Required action: Pull out every line below holding the word "while".
- - -
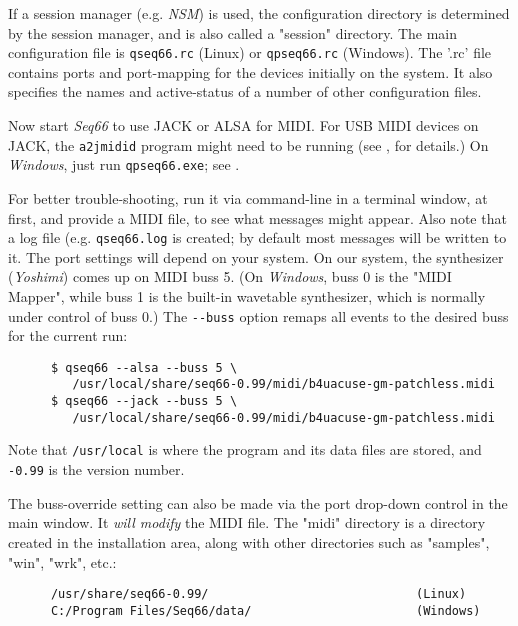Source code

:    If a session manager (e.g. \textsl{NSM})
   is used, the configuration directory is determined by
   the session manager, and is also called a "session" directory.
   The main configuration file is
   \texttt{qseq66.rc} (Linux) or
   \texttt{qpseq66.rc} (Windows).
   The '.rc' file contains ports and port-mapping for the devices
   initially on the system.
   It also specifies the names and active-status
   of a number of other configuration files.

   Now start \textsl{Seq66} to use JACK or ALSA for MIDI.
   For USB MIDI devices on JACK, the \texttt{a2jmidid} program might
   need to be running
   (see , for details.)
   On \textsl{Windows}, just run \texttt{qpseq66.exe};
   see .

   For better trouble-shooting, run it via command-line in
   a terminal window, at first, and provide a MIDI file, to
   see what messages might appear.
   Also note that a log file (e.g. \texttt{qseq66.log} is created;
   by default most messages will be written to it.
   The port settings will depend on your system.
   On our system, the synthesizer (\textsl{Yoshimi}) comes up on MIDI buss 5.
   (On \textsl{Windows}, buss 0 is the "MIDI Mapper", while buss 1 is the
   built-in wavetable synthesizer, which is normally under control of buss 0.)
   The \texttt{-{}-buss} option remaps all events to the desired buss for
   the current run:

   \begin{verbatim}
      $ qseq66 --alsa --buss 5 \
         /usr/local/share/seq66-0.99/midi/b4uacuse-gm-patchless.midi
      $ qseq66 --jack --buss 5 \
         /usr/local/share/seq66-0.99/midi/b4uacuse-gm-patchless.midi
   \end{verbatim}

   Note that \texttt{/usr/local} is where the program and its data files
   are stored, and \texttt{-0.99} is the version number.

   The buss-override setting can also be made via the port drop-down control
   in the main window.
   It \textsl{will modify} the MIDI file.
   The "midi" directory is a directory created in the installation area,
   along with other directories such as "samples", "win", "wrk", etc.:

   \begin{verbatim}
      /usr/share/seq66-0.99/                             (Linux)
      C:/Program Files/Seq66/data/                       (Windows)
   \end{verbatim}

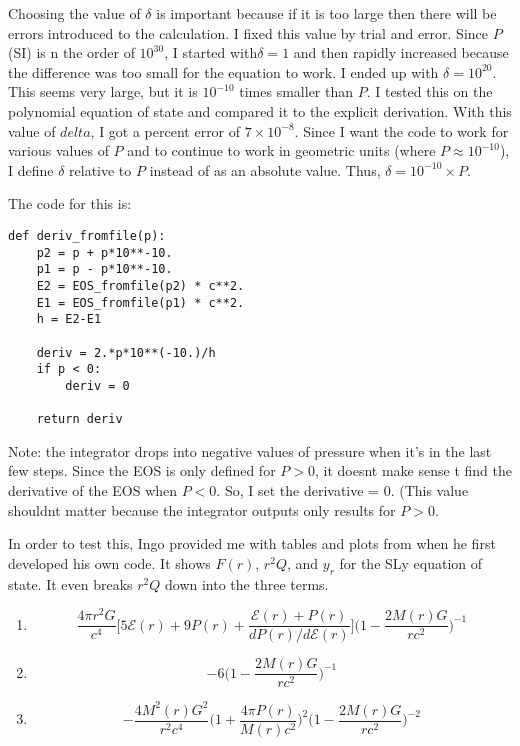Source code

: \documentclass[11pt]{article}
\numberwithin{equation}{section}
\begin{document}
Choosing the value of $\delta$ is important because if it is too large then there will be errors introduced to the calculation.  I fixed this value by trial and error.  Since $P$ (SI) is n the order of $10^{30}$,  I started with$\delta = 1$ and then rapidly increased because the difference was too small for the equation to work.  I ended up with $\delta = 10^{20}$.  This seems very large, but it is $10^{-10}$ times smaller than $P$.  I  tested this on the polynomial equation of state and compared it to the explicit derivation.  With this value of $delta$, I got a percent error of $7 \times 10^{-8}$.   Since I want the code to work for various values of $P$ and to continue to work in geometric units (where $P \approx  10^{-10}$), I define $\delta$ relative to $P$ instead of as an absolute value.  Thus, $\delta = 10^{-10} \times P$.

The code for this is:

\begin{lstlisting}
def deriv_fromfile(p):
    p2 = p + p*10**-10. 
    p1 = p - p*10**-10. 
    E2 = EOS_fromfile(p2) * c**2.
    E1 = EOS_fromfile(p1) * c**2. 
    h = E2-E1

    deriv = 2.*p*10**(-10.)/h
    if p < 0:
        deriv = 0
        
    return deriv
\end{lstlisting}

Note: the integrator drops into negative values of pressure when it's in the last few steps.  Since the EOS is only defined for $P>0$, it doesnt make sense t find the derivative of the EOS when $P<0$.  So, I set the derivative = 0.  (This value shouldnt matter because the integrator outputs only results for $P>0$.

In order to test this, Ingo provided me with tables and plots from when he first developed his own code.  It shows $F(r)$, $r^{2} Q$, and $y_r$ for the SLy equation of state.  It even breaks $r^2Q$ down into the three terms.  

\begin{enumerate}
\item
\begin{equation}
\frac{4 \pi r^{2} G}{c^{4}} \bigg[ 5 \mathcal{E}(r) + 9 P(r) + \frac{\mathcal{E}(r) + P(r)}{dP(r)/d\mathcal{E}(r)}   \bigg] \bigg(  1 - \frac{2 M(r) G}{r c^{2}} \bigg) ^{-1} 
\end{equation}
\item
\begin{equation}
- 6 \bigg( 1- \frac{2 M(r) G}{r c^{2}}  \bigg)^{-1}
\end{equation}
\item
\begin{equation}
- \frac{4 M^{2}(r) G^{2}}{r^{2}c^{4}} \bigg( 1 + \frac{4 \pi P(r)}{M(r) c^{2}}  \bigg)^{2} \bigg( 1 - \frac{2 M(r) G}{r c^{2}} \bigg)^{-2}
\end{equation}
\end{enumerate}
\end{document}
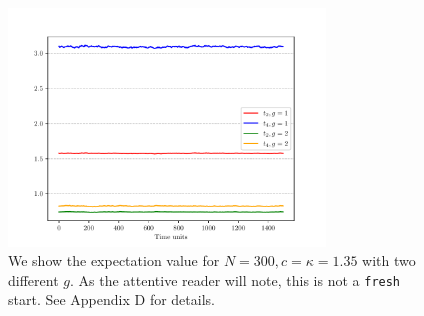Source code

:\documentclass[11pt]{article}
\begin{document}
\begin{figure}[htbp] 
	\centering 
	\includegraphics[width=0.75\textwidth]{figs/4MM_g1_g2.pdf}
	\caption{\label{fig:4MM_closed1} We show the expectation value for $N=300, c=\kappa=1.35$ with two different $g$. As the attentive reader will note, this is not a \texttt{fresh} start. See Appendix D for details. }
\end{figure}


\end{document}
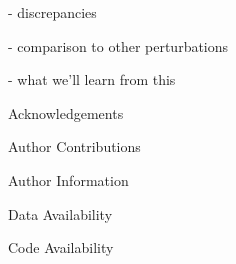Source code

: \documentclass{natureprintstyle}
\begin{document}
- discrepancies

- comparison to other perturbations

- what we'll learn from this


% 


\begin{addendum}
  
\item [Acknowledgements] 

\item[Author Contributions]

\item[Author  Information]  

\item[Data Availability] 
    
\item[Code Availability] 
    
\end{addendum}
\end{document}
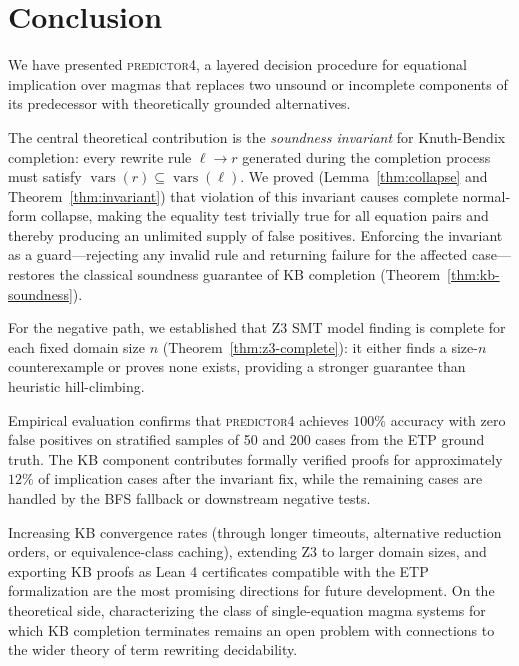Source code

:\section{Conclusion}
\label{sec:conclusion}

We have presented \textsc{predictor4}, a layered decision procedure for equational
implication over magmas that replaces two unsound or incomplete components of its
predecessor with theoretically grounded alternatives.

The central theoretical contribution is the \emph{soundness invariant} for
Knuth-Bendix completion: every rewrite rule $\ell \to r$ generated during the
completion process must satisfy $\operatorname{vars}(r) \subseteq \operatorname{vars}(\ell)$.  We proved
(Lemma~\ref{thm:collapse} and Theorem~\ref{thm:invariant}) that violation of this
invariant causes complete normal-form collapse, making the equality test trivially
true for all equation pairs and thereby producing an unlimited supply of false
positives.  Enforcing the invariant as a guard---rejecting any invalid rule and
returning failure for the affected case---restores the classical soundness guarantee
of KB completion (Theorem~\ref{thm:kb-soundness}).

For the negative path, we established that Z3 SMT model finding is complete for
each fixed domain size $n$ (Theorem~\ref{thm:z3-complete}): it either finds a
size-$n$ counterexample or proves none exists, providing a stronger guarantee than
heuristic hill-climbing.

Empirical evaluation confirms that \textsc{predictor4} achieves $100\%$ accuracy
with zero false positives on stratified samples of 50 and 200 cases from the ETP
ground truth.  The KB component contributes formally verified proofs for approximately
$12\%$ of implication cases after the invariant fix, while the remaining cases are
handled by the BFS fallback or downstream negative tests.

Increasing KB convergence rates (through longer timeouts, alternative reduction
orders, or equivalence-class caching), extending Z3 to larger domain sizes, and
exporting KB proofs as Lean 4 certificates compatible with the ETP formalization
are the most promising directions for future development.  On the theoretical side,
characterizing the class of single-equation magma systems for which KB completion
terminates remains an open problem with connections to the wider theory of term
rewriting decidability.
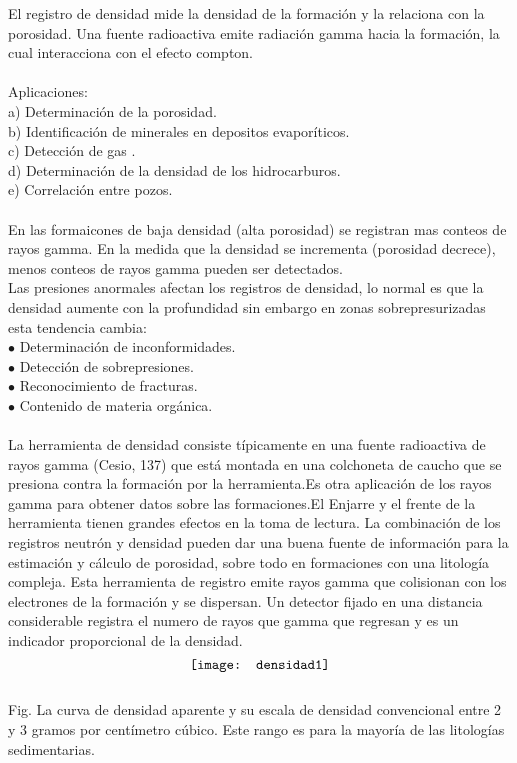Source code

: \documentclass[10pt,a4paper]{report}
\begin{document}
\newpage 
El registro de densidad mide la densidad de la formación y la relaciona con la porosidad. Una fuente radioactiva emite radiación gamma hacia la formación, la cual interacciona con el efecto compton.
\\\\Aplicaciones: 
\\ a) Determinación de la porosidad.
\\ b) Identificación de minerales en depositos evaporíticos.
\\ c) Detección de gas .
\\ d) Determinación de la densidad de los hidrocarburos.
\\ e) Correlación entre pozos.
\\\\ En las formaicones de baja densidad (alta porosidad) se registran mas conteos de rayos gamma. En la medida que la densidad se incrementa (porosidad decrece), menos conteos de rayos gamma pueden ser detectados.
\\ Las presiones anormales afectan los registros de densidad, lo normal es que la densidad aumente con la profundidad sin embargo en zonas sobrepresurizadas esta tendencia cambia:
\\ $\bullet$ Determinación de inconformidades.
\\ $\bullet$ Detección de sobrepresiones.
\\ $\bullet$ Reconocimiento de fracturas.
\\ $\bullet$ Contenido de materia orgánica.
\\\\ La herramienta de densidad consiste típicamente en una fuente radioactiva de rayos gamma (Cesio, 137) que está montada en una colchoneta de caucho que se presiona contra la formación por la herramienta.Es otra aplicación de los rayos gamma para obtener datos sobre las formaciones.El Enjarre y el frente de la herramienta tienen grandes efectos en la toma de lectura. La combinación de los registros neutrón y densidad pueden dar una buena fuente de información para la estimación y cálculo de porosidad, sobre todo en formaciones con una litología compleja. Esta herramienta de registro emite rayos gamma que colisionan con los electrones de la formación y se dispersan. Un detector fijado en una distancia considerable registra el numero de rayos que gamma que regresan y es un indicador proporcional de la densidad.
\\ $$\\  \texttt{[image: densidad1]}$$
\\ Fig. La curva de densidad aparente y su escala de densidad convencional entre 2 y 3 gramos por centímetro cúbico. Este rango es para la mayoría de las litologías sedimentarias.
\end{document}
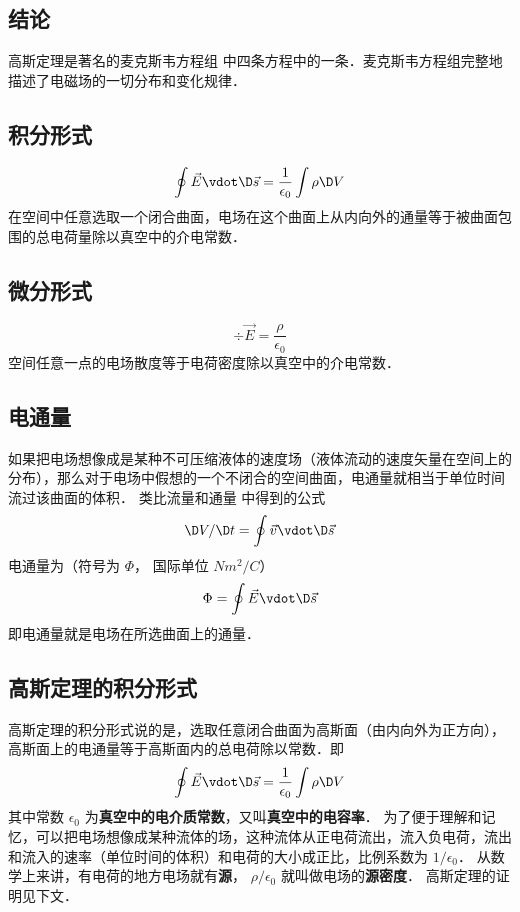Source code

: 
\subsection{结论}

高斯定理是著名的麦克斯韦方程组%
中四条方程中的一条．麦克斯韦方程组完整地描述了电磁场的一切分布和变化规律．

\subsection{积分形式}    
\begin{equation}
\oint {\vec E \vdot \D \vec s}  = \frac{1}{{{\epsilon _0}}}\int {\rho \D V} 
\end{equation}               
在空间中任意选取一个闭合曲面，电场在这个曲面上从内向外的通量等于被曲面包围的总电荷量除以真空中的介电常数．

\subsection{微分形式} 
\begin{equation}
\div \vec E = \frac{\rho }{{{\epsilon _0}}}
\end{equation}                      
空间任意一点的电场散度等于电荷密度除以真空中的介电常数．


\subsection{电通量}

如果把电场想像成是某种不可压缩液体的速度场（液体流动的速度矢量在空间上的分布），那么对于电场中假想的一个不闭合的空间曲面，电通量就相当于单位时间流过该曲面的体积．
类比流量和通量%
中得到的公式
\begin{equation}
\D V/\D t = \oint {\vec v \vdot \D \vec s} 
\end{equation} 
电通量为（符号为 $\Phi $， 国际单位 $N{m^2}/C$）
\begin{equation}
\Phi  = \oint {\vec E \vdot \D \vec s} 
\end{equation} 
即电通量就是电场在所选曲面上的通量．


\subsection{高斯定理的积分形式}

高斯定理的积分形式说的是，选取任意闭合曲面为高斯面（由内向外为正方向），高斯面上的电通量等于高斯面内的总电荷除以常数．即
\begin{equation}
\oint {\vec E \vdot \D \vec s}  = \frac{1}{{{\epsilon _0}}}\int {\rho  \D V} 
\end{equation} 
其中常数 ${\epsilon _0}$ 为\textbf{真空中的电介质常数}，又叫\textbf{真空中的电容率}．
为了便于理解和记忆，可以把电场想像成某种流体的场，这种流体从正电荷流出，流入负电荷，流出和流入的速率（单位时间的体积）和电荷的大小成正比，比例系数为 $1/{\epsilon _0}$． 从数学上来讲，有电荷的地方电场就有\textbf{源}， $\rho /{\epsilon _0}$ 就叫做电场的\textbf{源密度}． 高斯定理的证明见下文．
- - -
Response area:
   (On \textsl{Windows}, buss 0 is the "MIDI Mapper", while buss 1 is the
$12\%$ of implication cases after the invariant fix, while the remaining cases are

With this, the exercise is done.